| | "For God's perfect wisdom and goodness determine his eternal will to fix upon a single plan for creation, such that, if God were able to change the future, it would follow that God would be able to alter his eternal will, which is impossible."
I just noticed something. Leibniz defines God as having perfect wisdom and goodness, but goodness depends on a standard that exists independently of the person or action being evaluated. If whatever God decides is good because he decides it, then he himself cannot be evaluated as good. He is above morality.
In the Old Testament, God commits a number of atrocities. He orders Moses to stone a man to death for working on the Sabbath. He orders the Israelites to slaughter millions of defenseless men, women and children in the conquest of Canaan. He kills every firstborn child in Egypt. He orders King Saul to butcher thousands of children and babies in the genocide of the Amalakites. He orders the Israelites to capture and mass-rape 32,000 young girls of the Midianite tribe after killing their families. He strikes dead 50,000 innocent people at Beshemish for merely looking into the ark of the covenant, and, during the flood of Noah, he drowns nearly every man, woman, child and animal on the face of the earth.
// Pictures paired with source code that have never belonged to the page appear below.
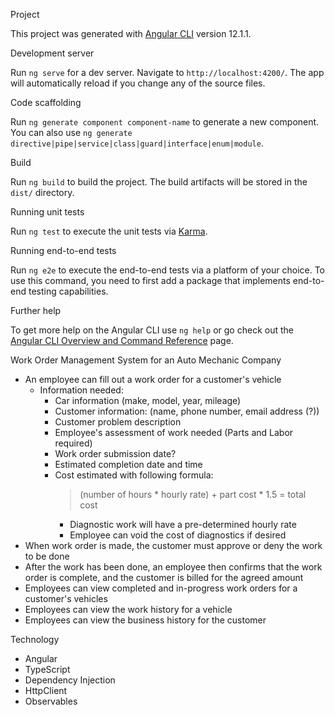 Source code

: Project

This project was generated with [Angular CLI](https://github.com/angular/angular-cli) version 12.1.1.

Development server

Run `ng serve` for a dev server. Navigate to `http://localhost:4200/`. The app will automatically reload if you change any of the source files.

Code scaffolding

Run `ng generate component component-name` to generate a new component. You can also use `ng generate directive|pipe|service|class|guard|interface|enum|module`.

Build

Run `ng build` to build the project. The build artifacts will be stored in the `dist/` directory.

Running unit tests

Run `ng test` to execute the unit tests via [Karma](https://karma-runner.github.io).

Running end-to-end tests

Run `ng e2e` to execute the end-to-end tests via a platform of your choice. To use this command, you need to first add a package that implements end-to-end testing capabilities.

Further help

To get more help on the Angular CLI use `ng help` or go check out the [Angular CLI Overview and Command Reference](https://angular.io/cli) page.

Work Order Management System for an Auto Mechanic Company
- An employee can fill out a work order for a customer's vehicle
    - Information needed: 
        - Car information (make, model, year, mileage)
        - Customer information: (name, phone number, email address (?))
        - Customer problem description
        - Employee's assessment of work needed (Parts and Labor required)
        - Work order submission date?
        - Estimated completion date and time
        - Cost estimated with following formula:
            > (number of hours * hourly rate) + part cost * 1.5 = total cost
            - Diagnostic work will have a pre-determined hourly rate
            - Employee can void the cost of diagnostics if desired
- When work order is made, the customer must approve or deny the work to be done
- After the work has been done, an employee then confirms that the work order is complete, and the customer is billed for the agreed amount
- Employees can view completed and in-progress work orders for a customer's vehicles
- Employees can view the work history for a vehicle
- Employees can view the business history for the customer

Technology
- Angular
- TypeScript
- Dependency Injection
- HttpClient
- Observables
Are these atrocities immoral? Not if whatever God decides is right, because he decides it. But if God's actions are above morality and cannot be evaluated as evil, then they cannot be evaluated as good.
Of course, by any objective, common-sense standard of morality, such actions dramatically contradict Leibniz's characterization of God as a being of perfect wisdom and goodness. If God is to be evaluated morally, he can only be judged as supremely evil.